We’ll begin by describing the new requirements we faced, talk  about hardware evaluation, and then describe the design of Kilo-Client 3G,  which will go live in the first half of this year. We’ll also discuss the  unique design of the NetApp data center facility where the Kilo-Client is  housed.

Gathering Requirements

Based on meetings with our internal customers as well as  requests that the current configuration is unable to meet, we began to form an  idea of what was needed in the next-generation Kilo-Client. However, to be  certain, we started the refresh process with a detailed survey of our existing  internal customers plus other potential Kilo-Client users within NetApp. You  can see the survey we used by clicking through to the full document shown in  Figure 1. (You’ll notice that some questions are targeted toward virtualization  because we specifically wanted to learn whether our customer needs could be met  by virtual rather than physical clients.)

Kilo-Client survey and results.

Figure 1) Kilo-Client survey and results.

Major findings included:

  • Most of our customers could be serviced by virtual rather than  physical hardware.

  • There was a high demand for 10-Gigabit Ethernet.

  • There was demand for FCoE in the near future (since the survey was held a number of months ago, that demand is arriving now).

This survey process was extremely valuable. It confirmed our suspicion that most of our customers could be serviced with virtual rather than  physical hardware. This is obviously consistent with the current move in the IT  industry toward increased virtualization and cloud computing. It’s also  consistent with a recent drive toward more server virtualization within NetApp.  (A Tech OnTap article from April 2009  described the physical-to-virtual migration at the NetApp engineering lab in  Bangalore, India.)

Evaluating Hardware

With a sense of our requirements for the new Kilo-Client, our  next step was to start evaluating server hardware. We sent out an RFP to a number  of server vendors to get products for evaluation. Our testing process focused  on several things:

  • Ability to support converged network adapters (CNAs) capable of  supporting both FCoE and 10GbE (see this recent Tech OnTap article for  more on CNAs)
  • Support for virtualization
  • Performance
  • Ability to scale up and down as required

We evaluated all servers in terms of the performance they could  deliver from a CNA and how well they supported virtual machines at large scale  as well as how well they ran a battery of standard benchmarks.

We quickly discovered that for our needs, servers based on Intel®  Nehalem-microarchitecture processors dramatically outperformed the older, Intel  Core™ microarchitecture processors (Dunnington). The two server models we chose  both use Nehalem processors.

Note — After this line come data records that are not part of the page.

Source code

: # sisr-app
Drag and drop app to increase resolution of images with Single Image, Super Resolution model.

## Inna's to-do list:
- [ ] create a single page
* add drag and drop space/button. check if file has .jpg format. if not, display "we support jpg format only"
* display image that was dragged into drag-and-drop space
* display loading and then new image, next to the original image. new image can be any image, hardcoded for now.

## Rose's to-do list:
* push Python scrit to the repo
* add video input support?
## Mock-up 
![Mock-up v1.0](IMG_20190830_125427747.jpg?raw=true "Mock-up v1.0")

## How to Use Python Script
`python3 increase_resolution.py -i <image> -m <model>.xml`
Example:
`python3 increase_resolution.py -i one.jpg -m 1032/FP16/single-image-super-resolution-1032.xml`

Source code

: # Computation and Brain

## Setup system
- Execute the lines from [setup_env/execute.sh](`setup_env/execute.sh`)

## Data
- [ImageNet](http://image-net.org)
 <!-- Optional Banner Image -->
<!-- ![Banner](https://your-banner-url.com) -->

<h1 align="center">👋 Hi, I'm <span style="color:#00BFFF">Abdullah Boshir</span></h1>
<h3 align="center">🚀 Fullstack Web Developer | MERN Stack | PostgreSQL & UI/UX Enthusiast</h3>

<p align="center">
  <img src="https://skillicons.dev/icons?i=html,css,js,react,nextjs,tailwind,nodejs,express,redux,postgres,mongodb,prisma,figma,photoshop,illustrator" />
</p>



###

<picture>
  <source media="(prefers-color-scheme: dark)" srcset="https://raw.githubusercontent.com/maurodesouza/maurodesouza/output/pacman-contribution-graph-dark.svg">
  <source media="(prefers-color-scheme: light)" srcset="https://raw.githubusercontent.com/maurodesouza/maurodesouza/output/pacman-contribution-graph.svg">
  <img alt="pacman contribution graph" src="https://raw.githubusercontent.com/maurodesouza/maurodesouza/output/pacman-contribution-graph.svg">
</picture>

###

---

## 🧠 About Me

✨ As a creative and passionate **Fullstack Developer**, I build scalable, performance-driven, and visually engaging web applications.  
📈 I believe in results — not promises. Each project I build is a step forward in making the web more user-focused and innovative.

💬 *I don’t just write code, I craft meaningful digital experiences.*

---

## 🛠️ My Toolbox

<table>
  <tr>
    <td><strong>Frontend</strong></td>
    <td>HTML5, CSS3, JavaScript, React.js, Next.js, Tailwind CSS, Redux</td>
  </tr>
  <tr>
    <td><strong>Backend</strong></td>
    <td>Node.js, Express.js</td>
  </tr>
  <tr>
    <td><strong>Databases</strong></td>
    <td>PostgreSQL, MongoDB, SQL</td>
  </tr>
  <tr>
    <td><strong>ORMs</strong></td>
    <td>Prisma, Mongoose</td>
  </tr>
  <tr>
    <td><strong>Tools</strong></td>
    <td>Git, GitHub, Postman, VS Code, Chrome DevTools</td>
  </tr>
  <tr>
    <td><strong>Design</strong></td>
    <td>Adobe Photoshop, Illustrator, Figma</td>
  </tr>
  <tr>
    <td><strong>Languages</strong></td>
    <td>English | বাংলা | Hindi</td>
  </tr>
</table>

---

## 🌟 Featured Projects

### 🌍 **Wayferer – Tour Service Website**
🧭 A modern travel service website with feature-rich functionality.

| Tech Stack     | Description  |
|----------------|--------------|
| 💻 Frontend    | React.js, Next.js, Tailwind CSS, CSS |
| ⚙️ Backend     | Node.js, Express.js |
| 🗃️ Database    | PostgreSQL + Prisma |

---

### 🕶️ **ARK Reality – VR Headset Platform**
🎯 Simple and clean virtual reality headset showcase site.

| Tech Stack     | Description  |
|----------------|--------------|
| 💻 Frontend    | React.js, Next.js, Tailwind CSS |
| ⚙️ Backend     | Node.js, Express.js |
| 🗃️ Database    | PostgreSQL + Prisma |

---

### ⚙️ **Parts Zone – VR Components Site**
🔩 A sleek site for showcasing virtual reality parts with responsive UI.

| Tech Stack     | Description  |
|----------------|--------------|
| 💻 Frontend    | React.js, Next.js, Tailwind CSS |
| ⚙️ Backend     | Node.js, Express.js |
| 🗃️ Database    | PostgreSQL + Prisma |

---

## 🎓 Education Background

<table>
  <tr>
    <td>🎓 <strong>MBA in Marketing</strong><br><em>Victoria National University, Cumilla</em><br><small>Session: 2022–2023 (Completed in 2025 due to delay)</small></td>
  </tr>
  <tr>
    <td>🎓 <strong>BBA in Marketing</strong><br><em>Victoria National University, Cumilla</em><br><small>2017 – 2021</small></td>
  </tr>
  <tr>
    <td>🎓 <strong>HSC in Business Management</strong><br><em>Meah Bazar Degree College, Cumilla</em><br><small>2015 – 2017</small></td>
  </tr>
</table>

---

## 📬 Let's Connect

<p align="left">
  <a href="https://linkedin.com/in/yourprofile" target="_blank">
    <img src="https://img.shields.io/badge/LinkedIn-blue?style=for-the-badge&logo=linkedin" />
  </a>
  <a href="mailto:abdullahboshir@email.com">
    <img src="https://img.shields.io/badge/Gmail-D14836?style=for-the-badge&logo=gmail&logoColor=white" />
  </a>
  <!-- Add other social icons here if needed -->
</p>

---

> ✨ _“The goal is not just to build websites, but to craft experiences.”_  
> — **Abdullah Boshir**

On the network side, we recently deployed a Cisco Nexus  infrastructure in our new Global Dynamic Laboratory (GDL). That network  infrastructure will continue to be used to meet the FCoE and IP needs of the  Kilo-Client. Brocade switching will be used for Fibre Channel.

The Planned Kilo-Client 3G Deployment

Servers:

  • 468  Fujitsu RX200 S5, 48GB, 2CPUs: 2.26 GHZ Intel Xeon E5520 processor (Nehalem); (these  are 4-core, 8-threaded processors delivering 8 cores and 16 threads per system)
  • 160 Cisco UCS servers (same processor configuration as Fujitsu):
    • 48 with 48GB memory
    • 112 with 24GB memory

In total, this will deliver 628 clients with 5,024 cores. These  will replace three pods of the original Kilo-Client or 728 physical clients with  1,456 cores. These clients can all run as virtual servers primarily or be  deployed as physical clients. At a possible density of 120 VMs per physical  server, we will be able to deliver up to 75,360 VMs from the Kilo-Client.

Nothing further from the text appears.